◆ Dataset extract ◆

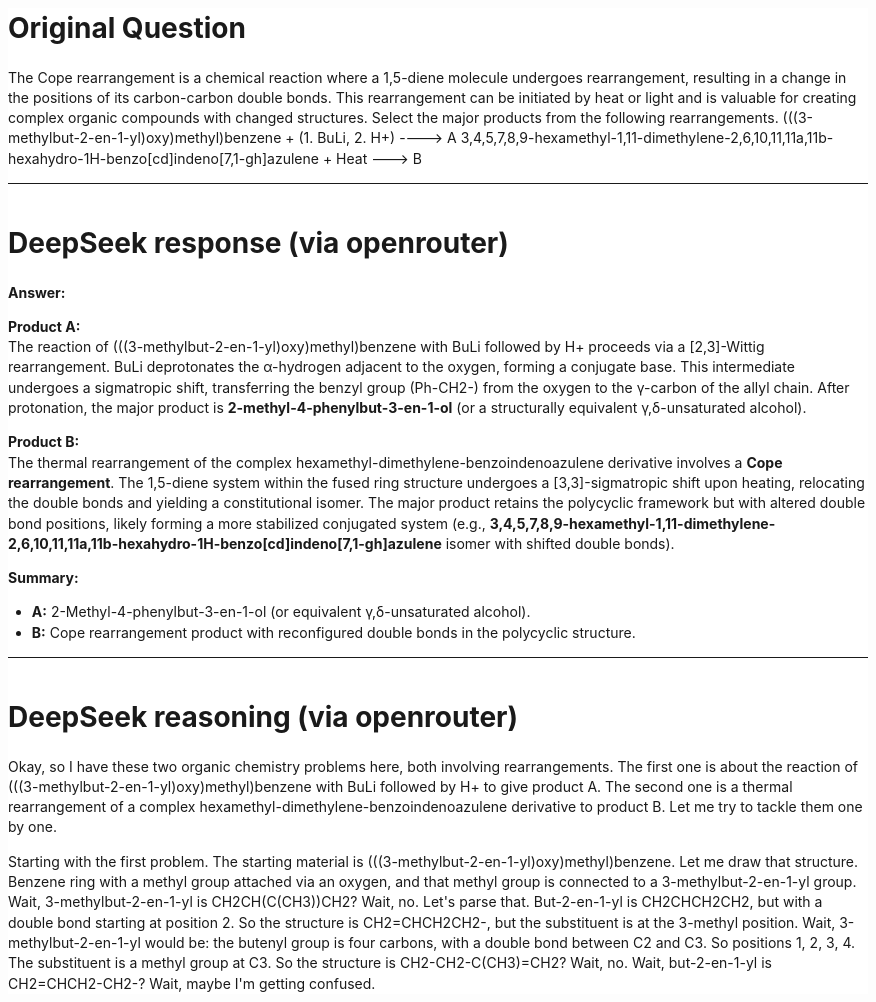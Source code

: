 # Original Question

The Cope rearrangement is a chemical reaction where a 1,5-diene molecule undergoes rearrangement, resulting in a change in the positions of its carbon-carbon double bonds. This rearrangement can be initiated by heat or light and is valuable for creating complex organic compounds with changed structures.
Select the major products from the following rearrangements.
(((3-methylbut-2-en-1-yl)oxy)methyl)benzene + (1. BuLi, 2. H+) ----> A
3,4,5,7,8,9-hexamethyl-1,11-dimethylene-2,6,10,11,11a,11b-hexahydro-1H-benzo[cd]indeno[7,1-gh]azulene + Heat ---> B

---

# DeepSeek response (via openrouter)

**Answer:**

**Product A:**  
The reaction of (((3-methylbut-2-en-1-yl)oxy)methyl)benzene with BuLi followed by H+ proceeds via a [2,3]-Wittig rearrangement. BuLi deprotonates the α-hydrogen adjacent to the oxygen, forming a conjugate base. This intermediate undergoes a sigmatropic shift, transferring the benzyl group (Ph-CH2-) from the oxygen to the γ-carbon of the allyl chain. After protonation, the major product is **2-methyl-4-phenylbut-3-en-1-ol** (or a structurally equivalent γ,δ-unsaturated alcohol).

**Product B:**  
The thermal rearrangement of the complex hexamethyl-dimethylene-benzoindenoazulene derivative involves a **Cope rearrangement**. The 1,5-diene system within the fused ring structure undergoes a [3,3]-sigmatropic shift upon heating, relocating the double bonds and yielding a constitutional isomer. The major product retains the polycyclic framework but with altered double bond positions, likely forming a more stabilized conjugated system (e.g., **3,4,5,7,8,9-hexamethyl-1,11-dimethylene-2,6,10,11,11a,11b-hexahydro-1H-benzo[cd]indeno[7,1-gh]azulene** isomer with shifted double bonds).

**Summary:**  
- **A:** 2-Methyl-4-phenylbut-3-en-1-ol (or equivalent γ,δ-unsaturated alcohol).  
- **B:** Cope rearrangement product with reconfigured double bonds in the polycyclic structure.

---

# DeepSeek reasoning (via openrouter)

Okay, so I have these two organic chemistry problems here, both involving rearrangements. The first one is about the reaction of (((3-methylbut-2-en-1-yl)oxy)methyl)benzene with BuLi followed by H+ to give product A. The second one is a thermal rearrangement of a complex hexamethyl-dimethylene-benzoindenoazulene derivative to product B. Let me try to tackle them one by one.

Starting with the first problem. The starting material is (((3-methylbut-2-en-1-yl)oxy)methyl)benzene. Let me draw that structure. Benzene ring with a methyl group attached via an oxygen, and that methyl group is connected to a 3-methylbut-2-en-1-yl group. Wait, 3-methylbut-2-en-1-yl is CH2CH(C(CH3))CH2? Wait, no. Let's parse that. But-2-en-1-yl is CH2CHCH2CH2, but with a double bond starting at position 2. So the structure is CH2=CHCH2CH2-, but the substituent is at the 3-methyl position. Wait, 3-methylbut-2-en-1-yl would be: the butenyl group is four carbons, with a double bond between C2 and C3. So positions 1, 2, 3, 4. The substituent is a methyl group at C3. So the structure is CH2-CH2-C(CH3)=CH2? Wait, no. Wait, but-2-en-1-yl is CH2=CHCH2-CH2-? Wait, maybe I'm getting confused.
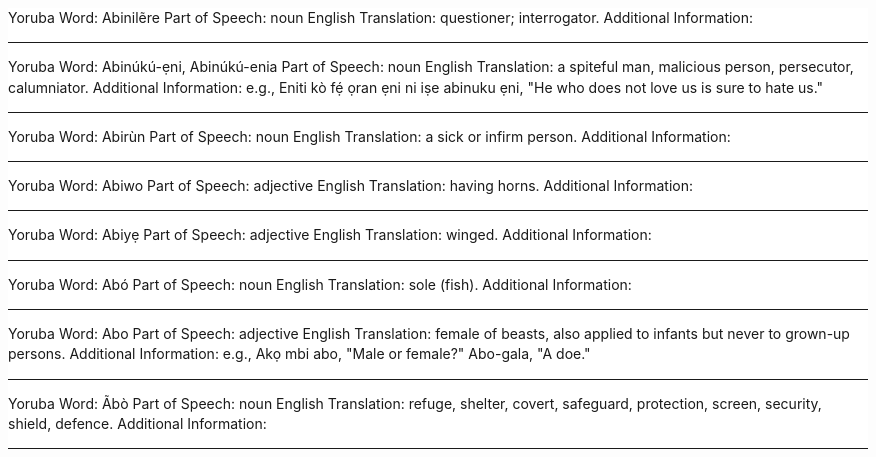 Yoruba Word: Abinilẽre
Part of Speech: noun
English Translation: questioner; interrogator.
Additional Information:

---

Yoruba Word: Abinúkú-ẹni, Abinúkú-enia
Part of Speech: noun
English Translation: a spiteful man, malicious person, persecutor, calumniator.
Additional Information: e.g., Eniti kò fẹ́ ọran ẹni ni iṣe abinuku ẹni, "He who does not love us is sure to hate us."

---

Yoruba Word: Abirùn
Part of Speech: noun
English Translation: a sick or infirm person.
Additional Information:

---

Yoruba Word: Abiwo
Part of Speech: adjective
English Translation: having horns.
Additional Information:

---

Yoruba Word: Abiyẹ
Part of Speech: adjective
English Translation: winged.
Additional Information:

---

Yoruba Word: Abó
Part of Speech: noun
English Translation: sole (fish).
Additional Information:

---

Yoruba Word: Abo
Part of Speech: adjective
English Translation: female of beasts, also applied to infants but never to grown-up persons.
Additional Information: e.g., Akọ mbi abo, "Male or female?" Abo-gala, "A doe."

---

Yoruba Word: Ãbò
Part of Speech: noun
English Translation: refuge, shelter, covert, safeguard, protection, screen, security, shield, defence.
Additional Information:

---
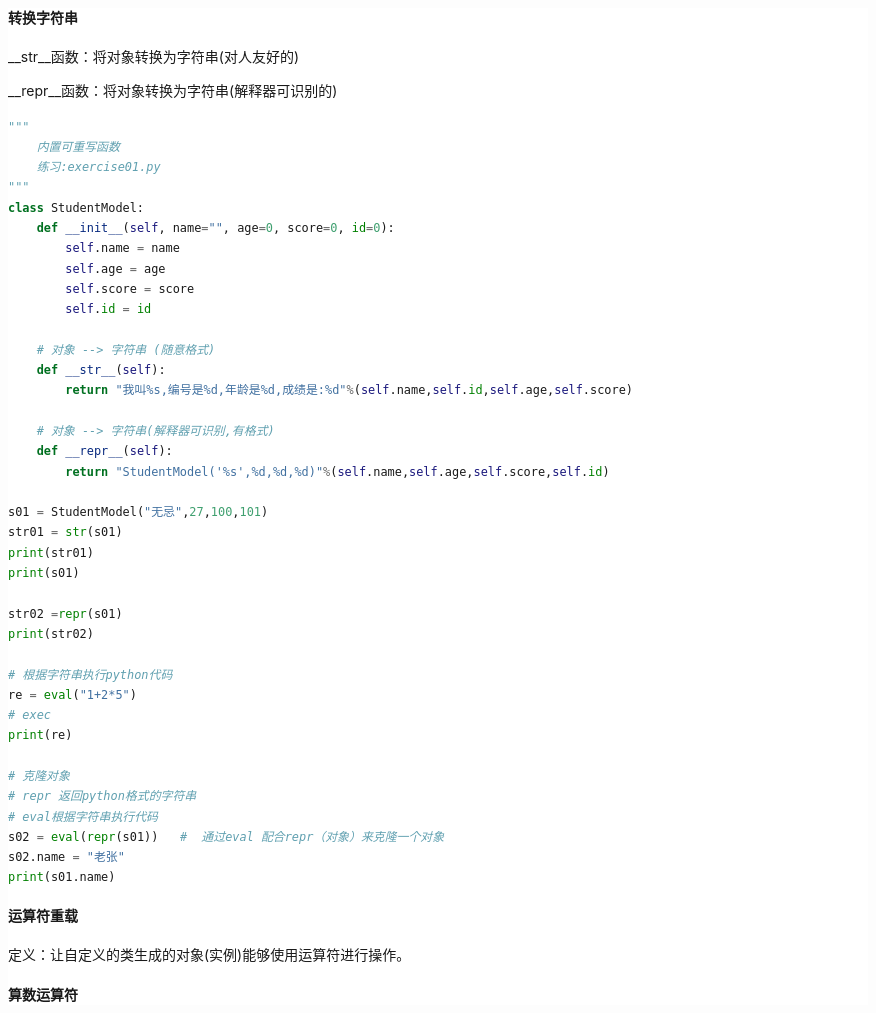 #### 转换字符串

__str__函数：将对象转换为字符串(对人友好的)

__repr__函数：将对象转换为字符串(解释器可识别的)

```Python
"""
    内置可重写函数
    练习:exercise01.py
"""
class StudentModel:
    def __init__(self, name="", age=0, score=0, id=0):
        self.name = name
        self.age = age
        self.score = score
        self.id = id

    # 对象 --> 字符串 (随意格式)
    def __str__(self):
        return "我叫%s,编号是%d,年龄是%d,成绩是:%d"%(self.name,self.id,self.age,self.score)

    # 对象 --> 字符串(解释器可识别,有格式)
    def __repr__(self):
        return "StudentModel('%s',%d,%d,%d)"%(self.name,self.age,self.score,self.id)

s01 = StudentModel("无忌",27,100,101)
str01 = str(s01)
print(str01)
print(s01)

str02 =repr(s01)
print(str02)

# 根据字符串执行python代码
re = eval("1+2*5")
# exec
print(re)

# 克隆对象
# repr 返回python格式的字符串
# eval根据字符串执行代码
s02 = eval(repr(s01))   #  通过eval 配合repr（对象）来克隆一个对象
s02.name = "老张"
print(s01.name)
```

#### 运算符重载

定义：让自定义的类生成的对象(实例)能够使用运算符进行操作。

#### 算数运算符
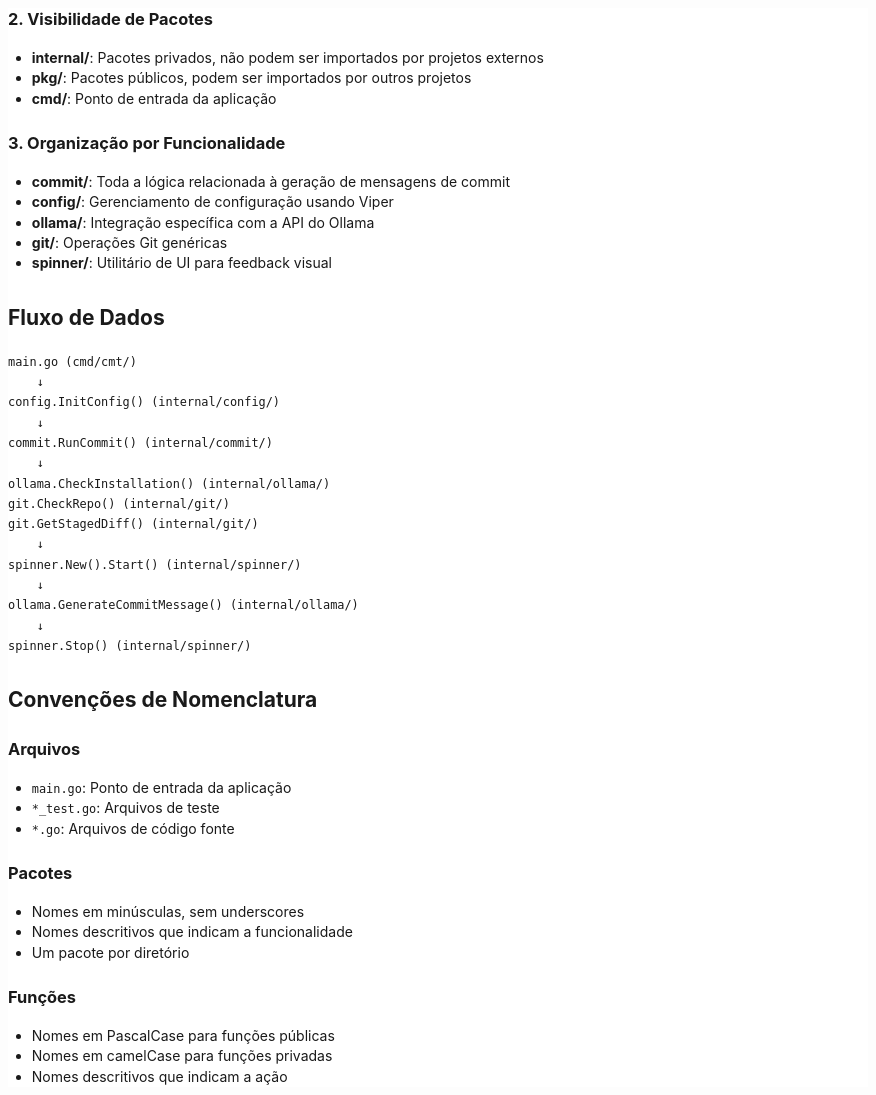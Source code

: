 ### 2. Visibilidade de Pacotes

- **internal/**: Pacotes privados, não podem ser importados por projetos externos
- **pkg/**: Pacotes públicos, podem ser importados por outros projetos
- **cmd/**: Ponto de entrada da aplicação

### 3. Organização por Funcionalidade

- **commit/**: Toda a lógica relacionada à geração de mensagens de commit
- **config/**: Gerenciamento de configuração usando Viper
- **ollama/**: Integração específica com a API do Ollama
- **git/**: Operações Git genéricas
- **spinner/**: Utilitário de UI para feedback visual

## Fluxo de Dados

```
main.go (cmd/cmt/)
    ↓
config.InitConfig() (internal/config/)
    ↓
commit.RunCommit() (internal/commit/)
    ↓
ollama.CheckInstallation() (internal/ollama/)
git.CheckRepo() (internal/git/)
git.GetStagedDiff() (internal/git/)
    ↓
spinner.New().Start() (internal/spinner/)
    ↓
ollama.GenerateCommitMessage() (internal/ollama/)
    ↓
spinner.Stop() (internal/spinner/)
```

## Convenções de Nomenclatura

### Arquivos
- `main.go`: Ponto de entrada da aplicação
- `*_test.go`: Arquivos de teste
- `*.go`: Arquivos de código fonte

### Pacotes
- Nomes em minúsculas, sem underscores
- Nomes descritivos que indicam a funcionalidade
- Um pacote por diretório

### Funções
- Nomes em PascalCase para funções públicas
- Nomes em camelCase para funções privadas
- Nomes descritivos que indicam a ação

◆ Work item ◆
Pull out each line of the entries that contains "alcohol".

◆ Task output ◆
The reaction of (((3-methylbut-2-en-1-yl)oxy)methyl)benzene with BuLi followed by H+ proceeds via a [2,3]-Wittig rearrangement. BuLi deprotonates the α-hydrogen adjacent to the oxygen, forming a conjugate base. This intermediate undergoes a sigmatropic shift, transferring the benzyl group (Ph-CH2-) from the oxygen to the γ-carbon of the allyl chain. After protonation, the major product is **2-methyl-4-phenylbut-3-en-1-ol** (or a structurally equivalent γ,δ-unsaturated alcohol).
- **A:** 2-Methyl-4-phenylbut-3-en-1-ol (or equivalent γ,δ-unsaturated alcohol).  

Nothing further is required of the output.